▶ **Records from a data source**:
+ + + + +

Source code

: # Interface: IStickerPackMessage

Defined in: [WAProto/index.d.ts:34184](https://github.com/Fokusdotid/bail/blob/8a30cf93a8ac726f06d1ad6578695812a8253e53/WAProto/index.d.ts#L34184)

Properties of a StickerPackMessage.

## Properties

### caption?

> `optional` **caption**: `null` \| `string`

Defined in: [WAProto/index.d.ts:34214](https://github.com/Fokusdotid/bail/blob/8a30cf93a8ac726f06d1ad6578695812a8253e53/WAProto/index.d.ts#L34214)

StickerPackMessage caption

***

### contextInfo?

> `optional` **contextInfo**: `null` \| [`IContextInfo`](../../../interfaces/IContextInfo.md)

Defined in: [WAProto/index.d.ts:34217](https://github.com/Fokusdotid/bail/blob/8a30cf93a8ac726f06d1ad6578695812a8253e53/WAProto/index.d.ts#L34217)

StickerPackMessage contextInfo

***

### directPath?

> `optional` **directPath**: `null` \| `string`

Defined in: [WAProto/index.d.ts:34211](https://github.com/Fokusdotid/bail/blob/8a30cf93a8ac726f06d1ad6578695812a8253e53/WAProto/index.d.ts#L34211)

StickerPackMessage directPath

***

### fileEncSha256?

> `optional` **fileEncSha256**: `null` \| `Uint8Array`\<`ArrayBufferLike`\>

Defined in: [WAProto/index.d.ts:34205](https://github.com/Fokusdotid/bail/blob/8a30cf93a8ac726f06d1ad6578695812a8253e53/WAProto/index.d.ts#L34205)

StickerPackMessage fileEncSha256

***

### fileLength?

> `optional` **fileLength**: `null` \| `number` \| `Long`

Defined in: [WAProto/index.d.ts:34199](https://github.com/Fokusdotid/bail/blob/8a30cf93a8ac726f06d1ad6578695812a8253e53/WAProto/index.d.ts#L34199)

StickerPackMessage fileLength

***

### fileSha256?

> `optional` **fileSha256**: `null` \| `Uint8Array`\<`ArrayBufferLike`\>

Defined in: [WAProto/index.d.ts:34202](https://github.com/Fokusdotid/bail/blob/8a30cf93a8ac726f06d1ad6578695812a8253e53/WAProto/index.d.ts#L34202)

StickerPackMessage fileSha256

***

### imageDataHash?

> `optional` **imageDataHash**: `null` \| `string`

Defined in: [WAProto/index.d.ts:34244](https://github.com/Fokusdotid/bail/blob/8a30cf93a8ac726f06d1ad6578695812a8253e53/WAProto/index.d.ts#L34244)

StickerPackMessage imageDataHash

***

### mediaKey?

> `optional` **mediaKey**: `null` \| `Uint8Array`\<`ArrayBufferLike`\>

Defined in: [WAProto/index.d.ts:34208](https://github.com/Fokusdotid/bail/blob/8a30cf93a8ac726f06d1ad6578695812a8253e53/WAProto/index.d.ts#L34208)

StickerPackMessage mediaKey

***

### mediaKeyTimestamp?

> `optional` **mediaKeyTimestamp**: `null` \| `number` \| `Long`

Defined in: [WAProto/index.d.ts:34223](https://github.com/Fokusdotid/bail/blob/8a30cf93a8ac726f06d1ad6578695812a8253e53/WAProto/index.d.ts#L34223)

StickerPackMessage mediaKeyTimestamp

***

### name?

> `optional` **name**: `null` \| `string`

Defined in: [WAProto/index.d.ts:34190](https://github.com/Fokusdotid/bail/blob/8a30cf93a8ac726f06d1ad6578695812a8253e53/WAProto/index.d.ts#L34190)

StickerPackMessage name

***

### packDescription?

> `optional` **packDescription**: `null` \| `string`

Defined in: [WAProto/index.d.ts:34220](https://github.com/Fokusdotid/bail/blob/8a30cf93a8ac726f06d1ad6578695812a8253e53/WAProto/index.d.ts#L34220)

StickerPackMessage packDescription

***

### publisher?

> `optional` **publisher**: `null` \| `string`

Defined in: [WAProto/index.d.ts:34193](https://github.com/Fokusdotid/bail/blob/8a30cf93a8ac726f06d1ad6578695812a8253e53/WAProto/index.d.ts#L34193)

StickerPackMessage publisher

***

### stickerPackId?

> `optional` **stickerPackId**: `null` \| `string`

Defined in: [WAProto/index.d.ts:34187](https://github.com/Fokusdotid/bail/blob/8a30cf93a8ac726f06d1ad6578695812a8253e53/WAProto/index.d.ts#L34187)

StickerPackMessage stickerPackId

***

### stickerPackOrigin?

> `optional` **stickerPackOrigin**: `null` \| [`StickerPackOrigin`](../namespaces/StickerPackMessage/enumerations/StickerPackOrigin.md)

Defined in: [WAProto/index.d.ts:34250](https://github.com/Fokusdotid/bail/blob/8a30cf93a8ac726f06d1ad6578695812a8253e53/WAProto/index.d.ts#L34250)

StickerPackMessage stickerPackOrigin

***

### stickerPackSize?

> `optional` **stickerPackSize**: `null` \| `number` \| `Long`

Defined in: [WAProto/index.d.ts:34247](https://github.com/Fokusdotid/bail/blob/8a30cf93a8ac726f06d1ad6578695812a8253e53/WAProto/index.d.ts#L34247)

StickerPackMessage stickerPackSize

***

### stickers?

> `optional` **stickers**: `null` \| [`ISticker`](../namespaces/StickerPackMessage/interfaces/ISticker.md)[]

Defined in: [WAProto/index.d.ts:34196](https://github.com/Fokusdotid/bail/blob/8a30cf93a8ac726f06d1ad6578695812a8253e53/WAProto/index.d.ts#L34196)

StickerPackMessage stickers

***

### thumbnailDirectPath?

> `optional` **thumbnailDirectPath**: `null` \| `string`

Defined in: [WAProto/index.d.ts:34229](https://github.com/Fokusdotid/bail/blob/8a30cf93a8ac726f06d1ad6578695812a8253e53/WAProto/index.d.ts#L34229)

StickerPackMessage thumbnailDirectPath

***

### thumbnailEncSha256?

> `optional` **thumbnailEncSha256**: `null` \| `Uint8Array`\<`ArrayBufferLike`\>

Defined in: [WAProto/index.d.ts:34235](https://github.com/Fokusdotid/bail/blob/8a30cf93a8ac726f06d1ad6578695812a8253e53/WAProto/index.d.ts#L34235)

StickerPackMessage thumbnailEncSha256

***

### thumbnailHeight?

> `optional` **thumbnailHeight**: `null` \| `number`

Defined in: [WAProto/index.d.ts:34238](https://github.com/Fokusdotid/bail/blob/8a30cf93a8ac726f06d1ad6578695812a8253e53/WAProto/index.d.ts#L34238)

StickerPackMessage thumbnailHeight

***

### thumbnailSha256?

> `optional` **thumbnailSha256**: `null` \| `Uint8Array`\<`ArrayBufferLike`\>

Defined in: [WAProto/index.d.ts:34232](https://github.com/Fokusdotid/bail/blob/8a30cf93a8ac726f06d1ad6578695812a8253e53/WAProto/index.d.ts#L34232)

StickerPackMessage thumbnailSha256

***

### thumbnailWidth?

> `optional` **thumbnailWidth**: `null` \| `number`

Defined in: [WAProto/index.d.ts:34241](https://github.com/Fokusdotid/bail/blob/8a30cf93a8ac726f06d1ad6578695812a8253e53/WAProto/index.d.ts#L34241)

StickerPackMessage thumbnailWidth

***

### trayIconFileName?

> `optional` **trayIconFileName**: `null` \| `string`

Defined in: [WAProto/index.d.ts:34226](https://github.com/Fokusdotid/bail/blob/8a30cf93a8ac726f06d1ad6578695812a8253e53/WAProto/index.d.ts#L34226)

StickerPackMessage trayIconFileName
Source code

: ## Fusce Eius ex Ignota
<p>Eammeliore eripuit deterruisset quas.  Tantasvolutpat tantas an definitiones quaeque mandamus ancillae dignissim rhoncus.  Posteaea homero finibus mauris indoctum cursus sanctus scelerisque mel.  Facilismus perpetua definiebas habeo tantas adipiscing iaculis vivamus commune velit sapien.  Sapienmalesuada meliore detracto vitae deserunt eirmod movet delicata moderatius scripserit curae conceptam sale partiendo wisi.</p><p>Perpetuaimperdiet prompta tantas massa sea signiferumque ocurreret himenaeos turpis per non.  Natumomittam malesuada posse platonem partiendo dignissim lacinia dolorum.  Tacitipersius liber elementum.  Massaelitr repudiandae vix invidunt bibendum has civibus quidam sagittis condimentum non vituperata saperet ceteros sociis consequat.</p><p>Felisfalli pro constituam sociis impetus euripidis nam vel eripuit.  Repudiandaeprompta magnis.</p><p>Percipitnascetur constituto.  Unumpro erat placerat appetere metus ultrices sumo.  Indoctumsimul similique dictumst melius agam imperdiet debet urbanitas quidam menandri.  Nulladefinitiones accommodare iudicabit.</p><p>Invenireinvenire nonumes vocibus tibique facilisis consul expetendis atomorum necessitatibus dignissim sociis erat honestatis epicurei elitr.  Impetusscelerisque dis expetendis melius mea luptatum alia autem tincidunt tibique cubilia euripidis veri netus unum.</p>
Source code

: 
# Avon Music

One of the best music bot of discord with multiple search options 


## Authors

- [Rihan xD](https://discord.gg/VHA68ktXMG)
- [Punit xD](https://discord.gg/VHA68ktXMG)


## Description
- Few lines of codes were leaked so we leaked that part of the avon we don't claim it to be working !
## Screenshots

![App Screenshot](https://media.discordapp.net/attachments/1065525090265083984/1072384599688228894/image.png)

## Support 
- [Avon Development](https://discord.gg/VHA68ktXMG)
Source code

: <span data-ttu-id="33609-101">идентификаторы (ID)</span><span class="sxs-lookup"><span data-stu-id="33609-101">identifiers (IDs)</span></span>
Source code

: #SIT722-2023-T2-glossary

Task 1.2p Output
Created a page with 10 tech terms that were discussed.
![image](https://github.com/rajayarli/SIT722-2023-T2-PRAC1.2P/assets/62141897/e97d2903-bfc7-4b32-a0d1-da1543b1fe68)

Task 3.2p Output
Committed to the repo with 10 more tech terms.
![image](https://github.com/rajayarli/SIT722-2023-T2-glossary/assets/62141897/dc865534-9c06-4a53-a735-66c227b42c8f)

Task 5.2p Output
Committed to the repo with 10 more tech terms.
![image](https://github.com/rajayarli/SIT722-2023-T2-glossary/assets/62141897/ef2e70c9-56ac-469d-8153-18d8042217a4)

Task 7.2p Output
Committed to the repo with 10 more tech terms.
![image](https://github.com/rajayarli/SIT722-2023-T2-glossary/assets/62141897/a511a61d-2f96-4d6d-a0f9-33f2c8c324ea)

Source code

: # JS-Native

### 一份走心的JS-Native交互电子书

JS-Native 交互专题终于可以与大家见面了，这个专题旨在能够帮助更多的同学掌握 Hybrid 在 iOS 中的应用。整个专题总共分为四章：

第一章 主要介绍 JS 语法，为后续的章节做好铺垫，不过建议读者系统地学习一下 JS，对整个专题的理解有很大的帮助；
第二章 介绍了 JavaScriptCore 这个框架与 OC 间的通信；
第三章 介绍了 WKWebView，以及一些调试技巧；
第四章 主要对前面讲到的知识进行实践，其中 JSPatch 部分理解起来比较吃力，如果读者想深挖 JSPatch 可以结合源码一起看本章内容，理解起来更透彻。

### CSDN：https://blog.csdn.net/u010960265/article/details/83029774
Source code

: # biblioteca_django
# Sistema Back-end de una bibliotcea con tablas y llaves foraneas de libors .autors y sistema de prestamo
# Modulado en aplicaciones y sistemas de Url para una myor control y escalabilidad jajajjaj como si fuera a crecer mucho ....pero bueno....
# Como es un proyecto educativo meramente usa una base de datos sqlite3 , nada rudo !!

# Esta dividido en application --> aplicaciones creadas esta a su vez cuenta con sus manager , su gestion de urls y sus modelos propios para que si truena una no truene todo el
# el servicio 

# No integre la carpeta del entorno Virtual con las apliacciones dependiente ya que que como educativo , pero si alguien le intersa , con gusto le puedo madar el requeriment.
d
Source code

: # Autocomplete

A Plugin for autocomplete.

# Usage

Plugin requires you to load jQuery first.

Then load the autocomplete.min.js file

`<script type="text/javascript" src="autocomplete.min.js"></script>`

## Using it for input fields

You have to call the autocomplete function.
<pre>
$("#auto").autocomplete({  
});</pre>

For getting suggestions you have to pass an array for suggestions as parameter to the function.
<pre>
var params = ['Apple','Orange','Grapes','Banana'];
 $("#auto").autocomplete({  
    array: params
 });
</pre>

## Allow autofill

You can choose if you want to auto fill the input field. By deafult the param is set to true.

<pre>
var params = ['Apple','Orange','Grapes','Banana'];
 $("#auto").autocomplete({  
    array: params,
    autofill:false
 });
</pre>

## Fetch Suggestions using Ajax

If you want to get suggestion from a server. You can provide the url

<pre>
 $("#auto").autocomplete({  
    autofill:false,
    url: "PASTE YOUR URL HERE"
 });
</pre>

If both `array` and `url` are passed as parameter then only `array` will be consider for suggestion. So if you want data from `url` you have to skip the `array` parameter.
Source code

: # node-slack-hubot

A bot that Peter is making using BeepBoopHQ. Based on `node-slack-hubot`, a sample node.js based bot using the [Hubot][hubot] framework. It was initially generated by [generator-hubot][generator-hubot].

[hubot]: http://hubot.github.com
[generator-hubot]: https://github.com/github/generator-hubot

+ + + + +

▶ **Goal of the exercise**:
Reproduce exactly the section above that begins at the line containing "### CSDN：https" and ends at the line containing "# Modulado en", leaving out all other lines.

▶ **Exercise solution**:
### CSDN：https://blog.csdn.net/u010960265/article/details/83029774
Source code

: # biblioteca_django
# Sistema Back-end de una bibliotcea con tablas y llaves foraneas de libors .autors y sistema de prestamo
# Modulado en aplicaciones y sistemas de Url para una myor control y escalabilidad jajajjaj como si fuera a crecer mucho ....pero bueno....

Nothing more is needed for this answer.